- YOUR GOAL -
Once the pictures are set aside, repeat all of the data below exactly.

- SUPPLIED ENTRIES -
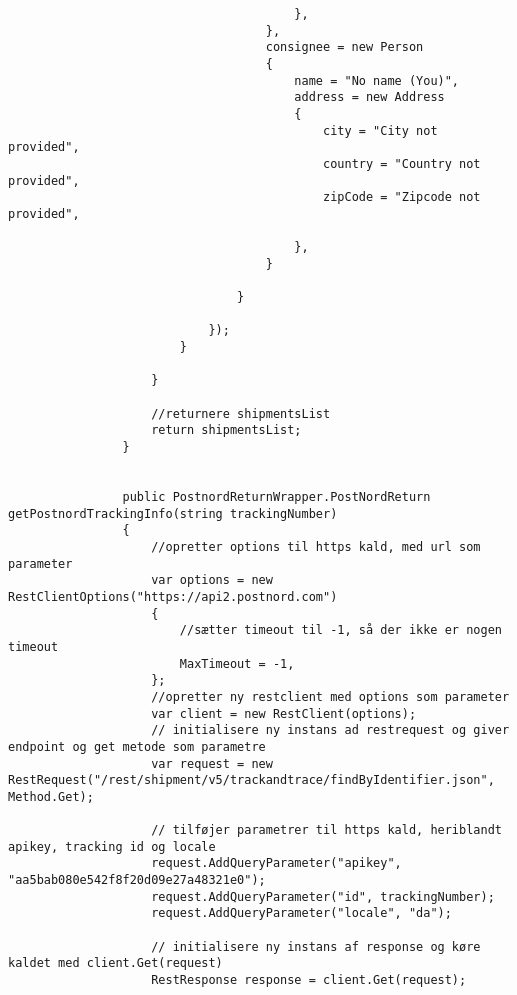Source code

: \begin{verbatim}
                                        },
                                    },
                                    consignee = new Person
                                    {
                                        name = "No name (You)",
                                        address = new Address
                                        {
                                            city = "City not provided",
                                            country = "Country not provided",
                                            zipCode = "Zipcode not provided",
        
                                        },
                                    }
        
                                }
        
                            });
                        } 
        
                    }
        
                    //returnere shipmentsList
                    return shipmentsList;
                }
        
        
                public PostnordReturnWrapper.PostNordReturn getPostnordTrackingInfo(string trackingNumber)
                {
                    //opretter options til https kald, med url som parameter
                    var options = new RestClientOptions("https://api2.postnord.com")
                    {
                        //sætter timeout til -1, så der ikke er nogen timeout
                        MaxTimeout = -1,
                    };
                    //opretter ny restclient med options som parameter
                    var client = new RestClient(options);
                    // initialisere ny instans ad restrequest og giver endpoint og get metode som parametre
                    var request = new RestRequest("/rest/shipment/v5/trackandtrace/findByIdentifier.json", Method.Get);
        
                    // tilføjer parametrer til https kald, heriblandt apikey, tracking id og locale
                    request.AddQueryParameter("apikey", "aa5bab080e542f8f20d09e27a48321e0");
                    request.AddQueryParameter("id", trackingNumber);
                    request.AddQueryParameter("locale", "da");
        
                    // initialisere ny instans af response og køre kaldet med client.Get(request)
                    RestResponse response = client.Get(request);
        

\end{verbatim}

- FINISHED TASK -
Source code

: \begin{verbatim}
                                        },
                                    },
                                    consignee = new Person
                                    {
                                        name = "No name (You)",
                                        address = new Address
                                        {
                                            city = "City not provided",
                                            country = "Country not provided",
                                            zipCode = "Zipcode not provided",
        
                                        },
                                    }
        
                                }
        
                            });
                        } 
        
                    }
        
                    //returnere shipmentsList
                    return shipmentsList;
                }
        
        
                public PostnordReturnWrapper.PostNordReturn getPostnordTrackingInfo(string trackingNumber)
                {
                    //opretter options til https kald, med url som parameter
                    var options = new RestClientOptions("https://api2.postnord.com")
                    {
                        //sætter timeout til -1, så der ikke er nogen timeout
                        MaxTimeout = -1,
                    };
                    //opretter ny restclient med options som parameter
                    var client = new RestClient(options);
                    // initialisere ny instans ad restrequest og giver endpoint og get metode som parametre
                    var request = new RestRequest("/rest/shipment/v5/trackandtrace/findByIdentifier.json", Method.Get);
        
                    // tilføjer parametrer til https kald, heriblandt apikey, tracking id og locale
                    request.AddQueryParameter("apikey", "aa5bab080e542f8f20d09e27a48321e0");
                    request.AddQueryParameter("id", trackingNumber);
                    request.AddQueryParameter("locale", "da");
        
                    // initialisere ny instans af response og køre kaldet med client.Get(request)
                    RestResponse response = client.Get(request);
        

\end{verbatim}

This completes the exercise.